The way we measure now, if you let your CPU do it's own thing and fluctuate as workload gets higher, then:
1. Running one test at a time, your CPU would reach differing speeds during each test. Less accurate results. (I did this method for many months).
2. Doing tests with "2 Groups enabled and compare CPU Profiler", CPU gets even higher than doing singular tests (The difference in CPU will also be less clear, explained below).
Notably, the higher your CPU speed, the harder it is to observe a CPU difference between two tests. No use fluffing up both tests with a "For" loop, as CPU will just boost its speed and further decrease the CPU difference. If you had an imaginary 100GHz CPU, none of our measurements would even show a 0.1% difference and we wouldn't know there was a difference that could affect the average player with a 2.5GHz CPU. (Always test on lower-powered devices if you aim to target them).
Measurements with fixed CPU speed
I took the same example I posted in this topic: "Dummy Return function" vs "For Each loop", 1000 objects every tick, one test at a time.
Had to approximate measurements still, since it's never a perfectly-stable number (esp with higher GHz).
I also tested various clock speeds, in all 3 Framerate modes (VSync, Ticks Only, Full Frames) and noted down the CPU % for VSync, TicksPerMin for Ticks Only, and FPS for Full Frames.
Why did I do this? I don't know. Maybe someone finds it interesting or can extract some information from it, knowing it's a fixed stable CPU speed on every measurement.
--- No CPU Restriction ---
(Idle with preview open using 2% CPU, GHz floats between 4.15GHz to 4.21GHz).
(Very approximate as CPU speed changes often).
For Each
CPU: 13%
TPM: 1000 [~4.24GHz]
FPS: 940 [~4.22GHz]
Return Fn
CPU: 8%
TPM: 2250 [~4.24GHz]
FPS: 1840 [~4.22GHz]
--- 2.28GHz ---
For Each
CPU: 20%
TPM: 560
FPS: 545
Return Fn
CPU: 12%
TPM: 1220
FPS: 1000
--- 1.48GHz ---
For Each
CPU: 30%
TPM: 360
FPS: 345
Return Fn
CPU: 17%
TPM: 760
FPS: 670
--- 0.98 GHz ---
For Each
CPU: 43%
TPM: 225
FPS: 218
Return Fn
CPU: 25%
TPM: 475
FPS: 420
The kicker? This is all absolutely pointless lol. Regardless of the CPU doing its thing and adapting, or a fixed CPU speed, I still have the same lesson I learned from when I whipped up the original c3p file in 5 minutes.
With my ignorance these past months, I measured mainly by comparing CPU, running 1 test at a time, re-running a few times to see if any sudden differences occur.
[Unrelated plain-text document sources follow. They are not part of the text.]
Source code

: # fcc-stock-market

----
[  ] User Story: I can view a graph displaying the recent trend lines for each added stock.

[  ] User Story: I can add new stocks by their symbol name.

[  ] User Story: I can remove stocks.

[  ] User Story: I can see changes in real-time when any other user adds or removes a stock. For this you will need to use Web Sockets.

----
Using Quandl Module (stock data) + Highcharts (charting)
Any test I have done, has benefited me in my C3 journey:
- Placing conditions in ideal ways
- Knowing when/when not to use conditions/actions
- Knowing the expensive actions
- Finding that "comparing longer strings can increase CPU insigificantly, but can add up qucikly if reading many long strings in large loop, so opt for a number or shorter string".
- Learning that getting a value from a deeply-nested JSON gets expensive quickly, not for 1 "Get" but observable in a loop - but keeping nests minimal with hundreds of keys is fine.
- JSON performs the worst in many read/write/iterate tests when compared with Array/Dictionary/JSON, but is is still powerful and an ideal way to store complex relational data.
- Understanding "Pick by UID" or "Pick Child/Parent" is the categorical optimal way to pick an object, again, especially if in a long loop - Instance Variables could eat away at CPU... (But now there's exploring "Evaluate expression" which may render Instance Variables more ideal to use in a busy loop
These all feel accurate, and if inaccurate or misremembering... Can go and measure.